START PROVIDED DATA

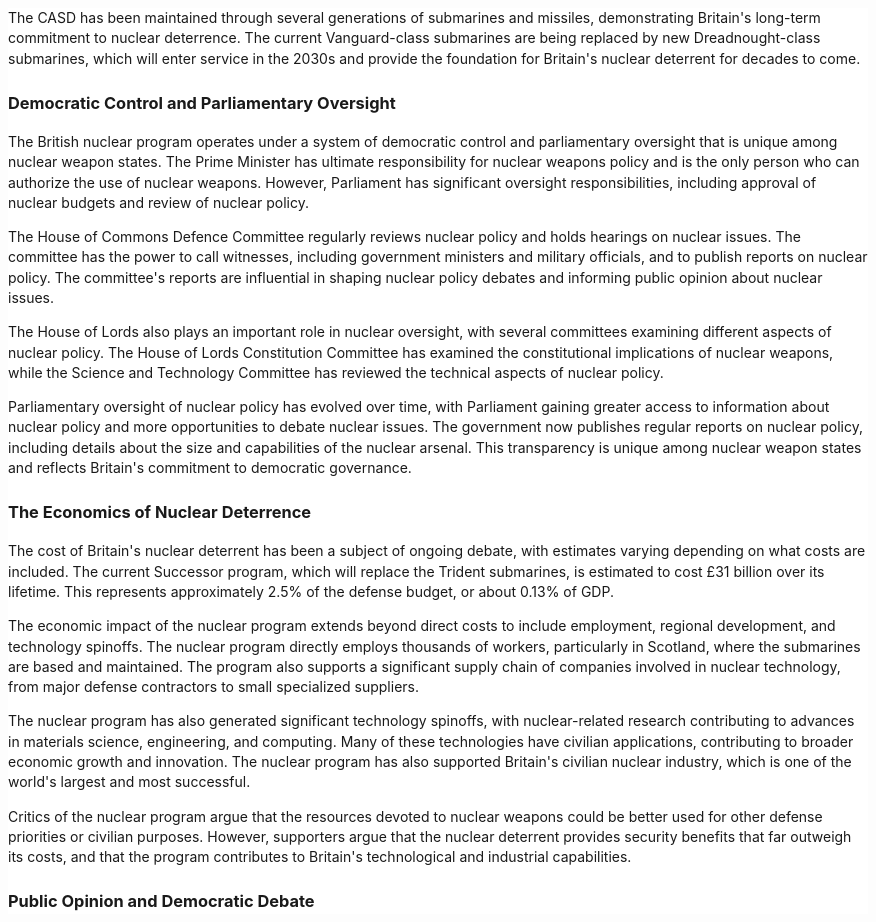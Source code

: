 The CASD has been maintained through several generations of submarines and missiles, demonstrating Britain's long-term commitment to nuclear deterrence. The current Vanguard-class submarines are being replaced by new Dreadnought-class submarines, which will enter service in the 2030s and provide the foundation for Britain's nuclear deterrent for decades to come.

### Democratic Control and Parliamentary Oversight

The British nuclear program operates under a system of democratic control and parliamentary oversight that is unique among nuclear weapon states. The Prime Minister has ultimate responsibility for nuclear weapons policy and is the only person who can authorize the use of nuclear weapons. However, Parliament has significant oversight responsibilities, including approval of nuclear budgets and review of nuclear policy.

The House of Commons Defence Committee regularly reviews nuclear policy and holds hearings on nuclear issues. The committee has the power to call witnesses, including government ministers and military officials, and to publish reports on nuclear policy. The committee's reports are influential in shaping nuclear policy debates and informing public opinion about nuclear issues.

The House of Lords also plays an important role in nuclear oversight, with several committees examining different aspects of nuclear policy. The House of Lords Constitution Committee has examined the constitutional implications of nuclear weapons, while the Science and Technology Committee has reviewed the technical aspects of nuclear policy.

Parliamentary oversight of nuclear policy has evolved over time, with Parliament gaining greater access to information about nuclear policy and more opportunities to debate nuclear issues. The government now publishes regular reports on nuclear policy, including details about the size and capabilities of the nuclear arsenal. This transparency is unique among nuclear weapon states and reflects Britain's commitment to democratic governance.

### The Economics of Nuclear Deterrence

The cost of Britain's nuclear deterrent has been a subject of ongoing debate, with estimates varying depending on what costs are included. The current Successor program, which will replace the Trident submarines, is estimated to cost £31 billion over its lifetime. This represents approximately 2.5% of the defense budget, or about 0.13% of GDP.

The economic impact of the nuclear program extends beyond direct costs to include employment, regional development, and technology spinoffs. The nuclear program directly employs thousands of workers, particularly in Scotland, where the submarines are based and maintained. The program also supports a significant supply chain of companies involved in nuclear technology, from major defense contractors to small specialized suppliers.

The nuclear program has also generated significant technology spinoffs, with nuclear-related research contributing to advances in materials science, engineering, and computing. Many of these technologies have civilian applications, contributing to broader economic growth and innovation. The nuclear program has also supported Britain's civilian nuclear industry, which is one of the world's largest and most successful.

Critics of the nuclear program argue that the resources devoted to nuclear weapons could be better used for other defense priorities or civilian purposes. However, supporters argue that the nuclear deterrent provides security benefits that far outweigh its costs, and that the program contributes to Britain's technological and industrial capabilities.

### Public Opinion and Democratic Debate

END PROVIDED DATA

## PROBLEM
Your answer must be an exact copy of the records above, with every picture left out.

## COMPLETED TASK
Source code

: The CASD has been maintained through several generations of submarines and missiles, demonstrating Britain's long-term commitment to nuclear deterrence. The current Vanguard-class submarines are being replaced by new Dreadnought-class submarines, which will enter service in the 2030s and provide the foundation for Britain's nuclear deterrent for decades to come.

### Democratic Control and Parliamentary Oversight

The British nuclear program operates under a system of democratic control and parliamentary oversight that is unique among nuclear weapon states. The Prime Minister has ultimate responsibility for nuclear weapons policy and is the only person who can authorize the use of nuclear weapons. However, Parliament has significant oversight responsibilities, including approval of nuclear budgets and review of nuclear policy.

The House of Commons Defence Committee regularly reviews nuclear policy and holds hearings on nuclear issues. The committee has the power to call witnesses, including government ministers and military officials, and to publish reports on nuclear policy. The committee's reports are influential in shaping nuclear policy debates and informing public opinion about nuclear issues.

The House of Lords also plays an important role in nuclear oversight, with several committees examining different aspects of nuclear policy. The House of Lords Constitution Committee has examined the constitutional implications of nuclear weapons, while the Science and Technology Committee has reviewed the technical aspects of nuclear policy.

Parliamentary oversight of nuclear policy has evolved over time, with Parliament gaining greater access to information about nuclear policy and more opportunities to debate nuclear issues. The government now publishes regular reports on nuclear policy, including details about the size and capabilities of the nuclear arsenal. This transparency is unique among nuclear weapon states and reflects Britain's commitment to democratic governance.

### The Economics of Nuclear Deterrence

The cost of Britain's nuclear deterrent has been a subject of ongoing debate, with estimates varying depending on what costs are included. The current Successor program, which will replace the Trident submarines, is estimated to cost £31 billion over its lifetime. This represents approximately 2.5% of the defense budget, or about 0.13% of GDP.

The economic impact of the nuclear program extends beyond direct costs to include employment, regional development, and technology spinoffs. The nuclear program directly employs thousands of workers, particularly in Scotland, where the submarines are based and maintained. The program also supports a significant supply chain of companies involved in nuclear technology, from major defense contractors to small specialized suppliers.

The nuclear program has also generated significant technology spinoffs, with nuclear-related research contributing to advances in materials science, engineering, and computing. Many of these technologies have civilian applications, contributing to broader economic growth and innovation. The nuclear program has also supported Britain's civilian nuclear industry, which is one of the world's largest and most successful.

Critics of the nuclear program argue that the resources devoted to nuclear weapons could be better used for other defense priorities or civilian purposes. However, supporters argue that the nuclear deterrent provides security benefits that far outweigh its costs, and that the program contributes to Britain's technological and industrial capabilities.

### Public Opinion and Democratic Debate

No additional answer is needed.